Fazit der Streetparade: Heteromänner lassen sich einfach anmachen und Heteros haben keine Ahnung vom Schwulsein.

Nach dem Umzug machten sich Oli und ich auf den Weg zum Cranberry – eines der bekanntesten Gaybars in Zürich. Dort angekommen bot mir vor dem Eingang ein sehr ungewöhnliches Bild: In Grüppchen standen überall Männer in langen Hosen und T-Shirts und schlürften an ihren Cocktails. Von allen Seiten wurden uns Blicke zugeworfen, dann in den Grüppchen getuschelt. Wo war ich denn hier gelandet? An einem Kaffeekränzchen? Hallo, es ist Streetparade! Oli und ich fühlten uns so unwohl, dass wir den Ort des Geschehens fluchtartig verliessen.

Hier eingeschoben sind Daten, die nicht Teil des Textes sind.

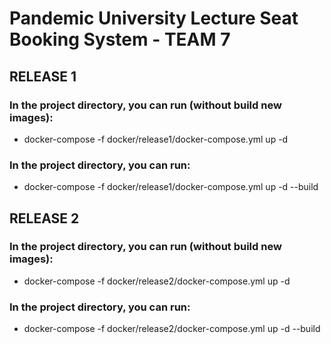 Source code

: # Pandemic University Lecture Seat Booking System - TEAM 7

## RELEASE 1

### In the project directory, you can run (without build new images):
- docker-compose -f docker/release1/docker-compose.yml up -d

### In the project directory, you can run:
- docker-compose -f docker/release1/docker-compose.yml up -d --build

## RELEASE 2

### In the project directory, you can run (without build new images):
- docker-compose -f docker/release2/docker-compose.yml up -d

### In the project directory, you can run:
- docker-compose -f docker/release2/docker-compose.yml up -d --build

Was ist mit unserer Gayszene? Ist sie wirklich so grau in grau geworden, wie sie Kjell kürzlich in seinem Blog beschrieb:

Ich vermisste die Sexualität an der Zurich Pride, das Gay im Namen, die sexy Jungs in knappen Höschen, die knisternde Erotik früherer Jahre, die wippenden Hebebühnen auf denen man tanzen durfte, die Drag Queens, die Fetischkerle, die Gogo-Boys.

Gibt es keine Paradiesvögel mehr, die an Anlässen wie die Streetparade oder dem Zurich Pride Festvial etwas auffallen, einfach mal aus sich herauskommen wollen? Haben wir Gays uns der grossen Masse so angepasst? Ja! Und es ist noch viel schlimmer: An der Streetparade sind die Heteros die Paradiesvögel! Schwule sind die Betuchten: "Auffallen? Ach herrje... auf keine Fall, wir sind anständig." Da wurde mir klar, warum mir schon 2-3 Gays sagten, sie würden lieber an Hetero-Parties gehen. Mit Heteros kann man mittlerweile bessere Parties feiern als mit Gleichgesinnten. Klar können nicht alle gleich sein. Mit 20 war ich ein Mauerblümchen, dass erste Schritte in die Gayszene wagte. Aber jetzt? Ich will nicht mehr ein 0815-Typ sein! Das ganze Leben ist genug 0815 und bünzlig. An Parties will ich anders sein: Party machen und dabei auch gewisse Erotik versprühen. Genau das, was der Zürcher Gayszene immer mehr fehlt. Schade.